Information shown below:

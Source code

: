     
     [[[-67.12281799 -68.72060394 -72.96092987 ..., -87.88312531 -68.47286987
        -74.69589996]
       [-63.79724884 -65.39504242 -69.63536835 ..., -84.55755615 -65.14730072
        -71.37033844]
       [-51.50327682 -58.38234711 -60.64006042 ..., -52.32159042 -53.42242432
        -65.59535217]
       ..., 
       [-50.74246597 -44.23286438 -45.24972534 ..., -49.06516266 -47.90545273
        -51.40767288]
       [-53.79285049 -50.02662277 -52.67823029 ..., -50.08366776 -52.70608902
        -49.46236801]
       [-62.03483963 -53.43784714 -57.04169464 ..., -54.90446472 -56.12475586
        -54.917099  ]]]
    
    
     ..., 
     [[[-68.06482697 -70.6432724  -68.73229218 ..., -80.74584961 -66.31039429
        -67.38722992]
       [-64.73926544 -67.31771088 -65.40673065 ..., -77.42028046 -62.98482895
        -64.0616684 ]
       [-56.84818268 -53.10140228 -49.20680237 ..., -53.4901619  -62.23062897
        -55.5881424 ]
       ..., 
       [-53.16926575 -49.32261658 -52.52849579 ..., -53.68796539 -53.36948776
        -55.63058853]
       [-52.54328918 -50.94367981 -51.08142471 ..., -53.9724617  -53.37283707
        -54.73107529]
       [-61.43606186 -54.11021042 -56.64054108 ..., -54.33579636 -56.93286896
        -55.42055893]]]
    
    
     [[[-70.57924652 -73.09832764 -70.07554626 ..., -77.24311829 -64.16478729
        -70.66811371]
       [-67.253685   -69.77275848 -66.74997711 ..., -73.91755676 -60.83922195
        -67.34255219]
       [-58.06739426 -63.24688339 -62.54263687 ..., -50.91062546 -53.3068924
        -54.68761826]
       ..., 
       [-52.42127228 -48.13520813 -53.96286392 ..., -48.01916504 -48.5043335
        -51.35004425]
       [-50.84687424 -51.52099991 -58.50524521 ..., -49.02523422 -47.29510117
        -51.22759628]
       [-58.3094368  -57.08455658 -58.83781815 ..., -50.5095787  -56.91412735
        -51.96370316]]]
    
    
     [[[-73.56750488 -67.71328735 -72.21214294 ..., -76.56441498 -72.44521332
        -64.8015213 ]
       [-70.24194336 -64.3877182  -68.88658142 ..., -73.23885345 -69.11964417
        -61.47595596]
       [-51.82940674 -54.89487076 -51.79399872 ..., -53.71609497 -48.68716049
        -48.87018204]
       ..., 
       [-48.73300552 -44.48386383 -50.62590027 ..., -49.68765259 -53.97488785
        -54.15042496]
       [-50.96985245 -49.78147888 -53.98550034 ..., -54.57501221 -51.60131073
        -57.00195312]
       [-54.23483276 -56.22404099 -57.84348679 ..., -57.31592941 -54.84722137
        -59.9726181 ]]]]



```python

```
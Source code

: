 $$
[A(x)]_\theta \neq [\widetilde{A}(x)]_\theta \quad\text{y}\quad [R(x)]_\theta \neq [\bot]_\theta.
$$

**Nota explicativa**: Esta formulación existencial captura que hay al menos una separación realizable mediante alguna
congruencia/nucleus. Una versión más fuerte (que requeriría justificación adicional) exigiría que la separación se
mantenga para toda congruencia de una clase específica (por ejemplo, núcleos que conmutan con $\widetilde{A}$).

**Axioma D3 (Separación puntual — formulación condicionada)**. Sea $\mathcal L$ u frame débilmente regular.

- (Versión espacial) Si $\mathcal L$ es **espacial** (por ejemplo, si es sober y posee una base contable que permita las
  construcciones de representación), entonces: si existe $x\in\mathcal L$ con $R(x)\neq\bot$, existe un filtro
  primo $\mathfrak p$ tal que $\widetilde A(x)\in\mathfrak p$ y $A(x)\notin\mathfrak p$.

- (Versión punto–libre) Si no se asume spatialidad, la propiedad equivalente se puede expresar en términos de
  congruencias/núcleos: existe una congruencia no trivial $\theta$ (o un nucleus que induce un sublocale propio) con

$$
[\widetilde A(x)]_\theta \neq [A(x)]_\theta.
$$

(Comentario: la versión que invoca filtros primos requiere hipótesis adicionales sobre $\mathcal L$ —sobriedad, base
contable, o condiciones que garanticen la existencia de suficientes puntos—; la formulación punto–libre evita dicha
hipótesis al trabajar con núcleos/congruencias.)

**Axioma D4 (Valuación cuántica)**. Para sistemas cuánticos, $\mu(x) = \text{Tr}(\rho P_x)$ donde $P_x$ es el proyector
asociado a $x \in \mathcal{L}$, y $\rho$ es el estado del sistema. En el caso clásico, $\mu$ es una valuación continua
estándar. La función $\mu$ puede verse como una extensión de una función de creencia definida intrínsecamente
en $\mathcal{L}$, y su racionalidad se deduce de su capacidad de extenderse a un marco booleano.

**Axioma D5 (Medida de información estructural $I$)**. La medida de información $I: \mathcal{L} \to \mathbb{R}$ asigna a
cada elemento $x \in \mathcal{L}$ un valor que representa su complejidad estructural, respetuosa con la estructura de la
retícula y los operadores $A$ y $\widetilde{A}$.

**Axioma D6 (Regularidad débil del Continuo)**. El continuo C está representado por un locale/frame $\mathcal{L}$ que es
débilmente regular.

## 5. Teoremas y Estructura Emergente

End of Information shown.

▶ Assigned task: Look at the records above. Copy every line where the string "débilmente" occurs.

▶ Response:
**Axioma D3 (Separación puntual — formulación condicionada)**. Sea $\mathcal L$ u frame débilmente regular.
débilmente regular.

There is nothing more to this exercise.